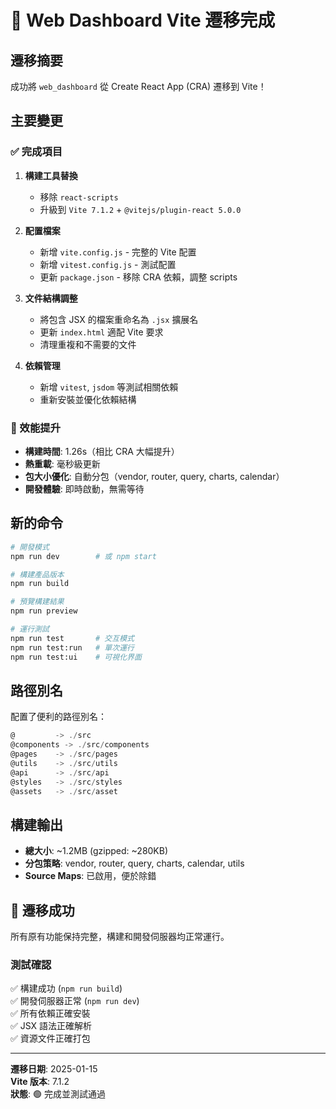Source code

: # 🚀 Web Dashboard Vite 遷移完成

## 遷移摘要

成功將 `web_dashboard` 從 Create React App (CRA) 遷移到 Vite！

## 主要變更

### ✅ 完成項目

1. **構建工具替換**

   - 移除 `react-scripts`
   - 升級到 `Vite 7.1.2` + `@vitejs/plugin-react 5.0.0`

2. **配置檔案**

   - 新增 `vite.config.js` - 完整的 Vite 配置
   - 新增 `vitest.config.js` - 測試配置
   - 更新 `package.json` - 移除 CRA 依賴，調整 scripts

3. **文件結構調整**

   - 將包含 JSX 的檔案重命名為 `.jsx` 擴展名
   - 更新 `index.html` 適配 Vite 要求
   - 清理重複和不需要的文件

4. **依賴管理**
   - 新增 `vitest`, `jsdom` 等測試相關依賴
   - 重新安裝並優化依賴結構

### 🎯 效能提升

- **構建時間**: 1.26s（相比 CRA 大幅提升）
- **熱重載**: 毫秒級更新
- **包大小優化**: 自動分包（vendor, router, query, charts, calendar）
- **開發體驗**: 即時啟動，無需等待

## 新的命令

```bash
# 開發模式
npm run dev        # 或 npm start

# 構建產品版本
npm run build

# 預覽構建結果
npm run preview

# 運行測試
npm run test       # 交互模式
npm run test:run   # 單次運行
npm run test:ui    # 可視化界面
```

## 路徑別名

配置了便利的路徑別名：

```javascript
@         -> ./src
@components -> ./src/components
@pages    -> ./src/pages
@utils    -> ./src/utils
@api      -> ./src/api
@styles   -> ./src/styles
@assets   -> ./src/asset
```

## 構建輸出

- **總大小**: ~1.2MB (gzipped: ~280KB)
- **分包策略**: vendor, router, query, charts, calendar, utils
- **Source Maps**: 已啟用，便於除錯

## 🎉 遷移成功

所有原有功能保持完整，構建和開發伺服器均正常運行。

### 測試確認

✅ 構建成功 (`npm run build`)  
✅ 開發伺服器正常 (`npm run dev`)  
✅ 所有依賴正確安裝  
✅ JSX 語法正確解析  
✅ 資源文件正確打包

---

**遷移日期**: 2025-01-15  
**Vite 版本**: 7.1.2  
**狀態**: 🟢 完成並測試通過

____________

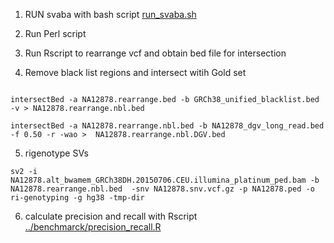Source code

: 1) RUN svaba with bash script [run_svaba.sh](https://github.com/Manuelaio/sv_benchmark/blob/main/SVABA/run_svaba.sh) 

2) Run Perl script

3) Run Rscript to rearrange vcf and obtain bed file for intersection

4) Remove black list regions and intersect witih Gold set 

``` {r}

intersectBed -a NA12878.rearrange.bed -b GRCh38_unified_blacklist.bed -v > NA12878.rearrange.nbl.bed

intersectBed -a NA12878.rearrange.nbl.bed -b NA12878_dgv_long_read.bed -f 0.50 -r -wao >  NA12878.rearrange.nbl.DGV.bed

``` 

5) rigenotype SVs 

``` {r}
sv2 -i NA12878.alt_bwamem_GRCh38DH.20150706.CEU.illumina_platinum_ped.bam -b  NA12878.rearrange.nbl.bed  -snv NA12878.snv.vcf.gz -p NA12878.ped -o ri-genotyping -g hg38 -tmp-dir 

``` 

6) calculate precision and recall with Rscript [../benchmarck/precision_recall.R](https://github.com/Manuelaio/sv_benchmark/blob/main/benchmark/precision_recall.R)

____________

A line belongs in the answer if it contains the word "config"; copy every such line from the data above.

== Solved problem ==
   - 新增 `vite.config.js` - 完整的 Vite 配置
   - 新增 `vitest.config.js` - 測試配置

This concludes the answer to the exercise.